Subject: Re: Looking for advice on using pageable memory
To: Jason Thorpe <thorpej@shagadelic.org>
From: Chuck Silvers <chuq@chuq.com>
List: tech-kern
Date: 11/19/2006 10:49:46
On Mon, Nov 13, 2006 at 09:46:27AM -0800, Jason Thorpe wrote:
> The right thing for you to do is to simply define your own pool page  
> allocator for your tmpfs pools, and use uvm_km_alloc(kernel_map, ...,  
> UVM_KMF_PAGEABLE) within that allocator to allocate the pages.
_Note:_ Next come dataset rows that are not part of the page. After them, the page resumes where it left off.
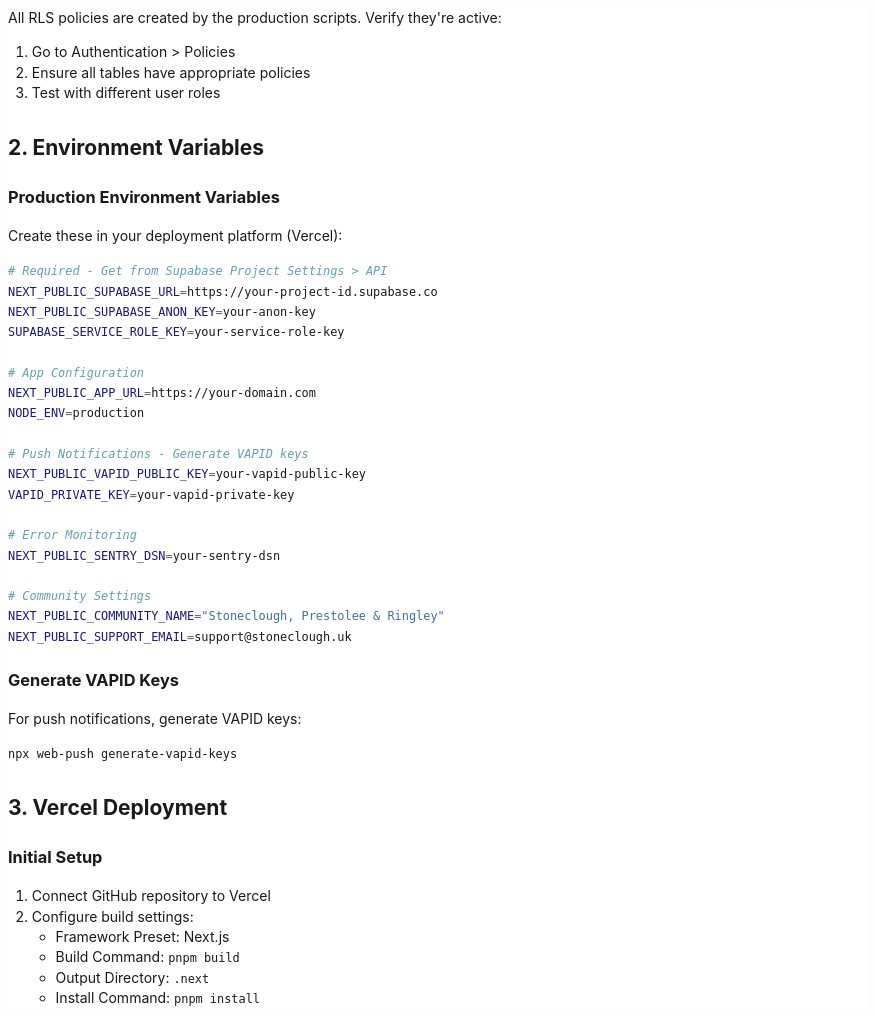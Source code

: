 All RLS policies are created by the production scripts. Verify they're active:

1. Go to Authentication > Policies
2. Ensure all tables have appropriate policies
3. Test with different user roles

## 2. Environment Variables

### Production Environment Variables

Create these in your deployment platform (Vercel):

```bash
# Required - Get from Supabase Project Settings > API
NEXT_PUBLIC_SUPABASE_URL=https://your-project-id.supabase.co
NEXT_PUBLIC_SUPABASE_ANON_KEY=your-anon-key
SUPABASE_SERVICE_ROLE_KEY=your-service-role-key

# App Configuration
NEXT_PUBLIC_APP_URL=https://your-domain.com
NODE_ENV=production

# Push Notifications - Generate VAPID keys
NEXT_PUBLIC_VAPID_PUBLIC_KEY=your-vapid-public-key
VAPID_PRIVATE_KEY=your-vapid-private-key

# Error Monitoring
NEXT_PUBLIC_SENTRY_DSN=your-sentry-dsn

# Community Settings
NEXT_PUBLIC_COMMUNITY_NAME="Stoneclough, Prestolee & Ringley"
NEXT_PUBLIC_SUPPORT_EMAIL=support@stoneclough.uk
```

### Generate VAPID Keys

For push notifications, generate VAPID keys:

```bash
npx web-push generate-vapid-keys
```

## 3. Vercel Deployment

### Initial Setup

1. Connect GitHub repository to Vercel
2. Configure build settings:
   - Framework Preset: Next.js
   - Build Command: `pnpm build`
   - Output Directory: `.next`
   - Install Command: `pnpm install`
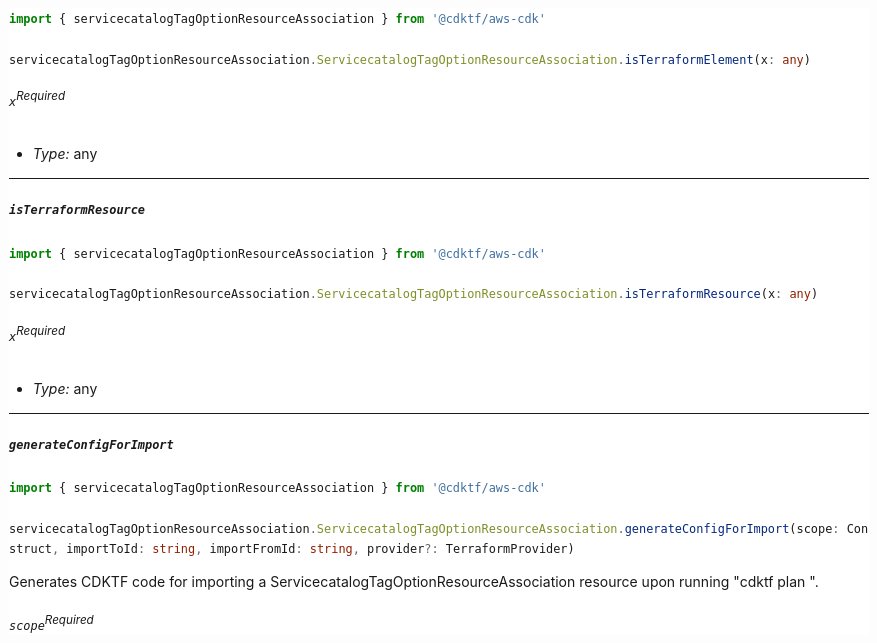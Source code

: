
 ```typescript
import { servicecatalogTagOptionResourceAssociation } from '@cdktf/aws-cdk'

servicecatalogTagOptionResourceAssociation.ServicecatalogTagOptionResourceAssociation.isTerraformElement(x: any)
```

###### `x`<sup>Required</sup> <a name="x" id="@cdktf/aws-cdk.servicecatalogTagOptionResourceAssociation.ServicecatalogTagOptionResourceAssociation.isTerraformElement.parameter.x"></a>

- *Type:* any

---

##### `isTerraformResource` <a name="isTerraformResource" id="@cdktf/aws-cdk.servicecatalogTagOptionResourceAssociation.ServicecatalogTagOptionResourceAssociation.isTerraformResource"></a>

```typescript
import { servicecatalogTagOptionResourceAssociation } from '@cdktf/aws-cdk'

servicecatalogTagOptionResourceAssociation.ServicecatalogTagOptionResourceAssociation.isTerraformResource(x: any)
```

###### `x`<sup>Required</sup> <a name="x" id="@cdktf/aws-cdk.servicecatalogTagOptionResourceAssociation.ServicecatalogTagOptionResourceAssociation.isTerraformResource.parameter.x"></a>

- *Type:* any

---

##### `generateConfigForImport` <a name="generateConfigForImport" id="@cdktf/aws-cdk.servicecatalogTagOptionResourceAssociation.ServicecatalogTagOptionResourceAssociation.generateConfigForImport"></a>

```typescript
import { servicecatalogTagOptionResourceAssociation } from '@cdktf/aws-cdk'

servicecatalogTagOptionResourceAssociation.ServicecatalogTagOptionResourceAssociation.generateConfigForImport(scope: Construct, importToId: string, importFromId: string, provider?: TerraformProvider)
```

Generates CDKTF code for importing a ServicecatalogTagOptionResourceAssociation resource upon running "cdktf plan <stack-name>".

###### `scope`<sup>Required</sup> <a name="scope" id="@cdktf/aws-cdk.servicecatalogTagOptionResourceAssociation.ServicecatalogTagOptionResourceAssociation.generateConfigForImport.parameter.scope"></a>
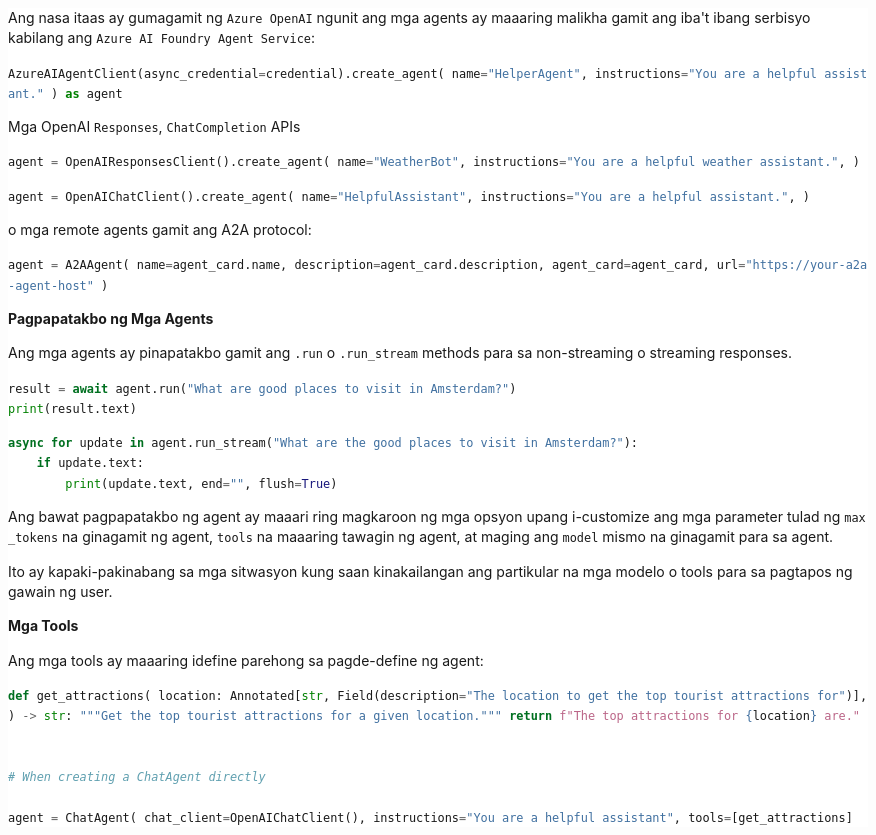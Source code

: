 Ang nasa itaas ay gumagamit ng `Azure OpenAI` ngunit ang mga agents ay maaaring malikha gamit ang iba't ibang serbisyo kabilang ang `Azure AI Foundry Agent Service`:

```python
AzureAIAgentClient(async_credential=credential).create_agent( name="HelperAgent", instructions="You are a helpful assistant." ) as agent
```

Mga OpenAI `Responses`, `ChatCompletion` APIs

```python
agent = OpenAIResponsesClient().create_agent( name="WeatherBot", instructions="You are a helpful weather assistant.", )
```

```python
agent = OpenAIChatClient().create_agent( name="HelpfulAssistant", instructions="You are a helpful assistant.", )
```

o mga remote agents gamit ang A2A protocol:

```python
agent = A2AAgent( name=agent_card.name, description=agent_card.description, agent_card=agent_card, url="https://your-a2a-agent-host" )
```

**Pagpapatakbo ng Mga Agents**

Ang mga agents ay pinapatakbo gamit ang `.run` o `.run_stream` methods para sa non-streaming o streaming responses.

```python
result = await agent.run("What are good places to visit in Amsterdam?")
print(result.text)
```

```python
async for update in agent.run_stream("What are the good places to visit in Amsterdam?"):
    if update.text:
        print(update.text, end="", flush=True)

```

Ang bawat pagpapatakbo ng agent ay maaari ring magkaroon ng mga opsyon upang i-customize ang mga parameter tulad ng `max_tokens` na ginagamit ng agent, `tools` na maaaring tawagin ng agent, at maging ang `model` mismo na ginagamit para sa agent.

Ito ay kapaki-pakinabang sa mga sitwasyon kung saan kinakailangan ang partikular na mga modelo o tools para sa pagtapos ng gawain ng user.

**Mga Tools**

Ang mga tools ay maaaring idefine parehong sa pagde-define ng agent:

```python
def get_attractions( location: Annotated[str, Field(description="The location to get the top tourist attractions for")], ) -> str: """Get the top tourist attractions for a given location.""" return f"The top attractions for {location} are." 


# When creating a ChatAgent directly 

agent = ChatAgent( chat_client=OpenAIChatClient(), instructions="You are a helpful assistant", tools=[get_attractions]

```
when accessing non-wired memory from the kernel, all access must be through
fault-safe mechanisms such as kcopy(), so that the kernel doesn't panic if
reading the page from its backing store fails.  so tmpfs would either need
to do that for every access to any item from such a pageable pool, or else
re-wire each pageable page while accessing it.  dealing with all the error
cases involved in either of these approaches seems like a nightmare.
also, think of how MP locking will make this more complicated...
you can't be holding any spin locks when you do something that might
trigger a page-fault.

I think it would be much better to simply use an aobj as backing store for
data that looks very much like a traditional disk-based file system.
paging the kernel in-memory data structures themselves creates a snarly mess.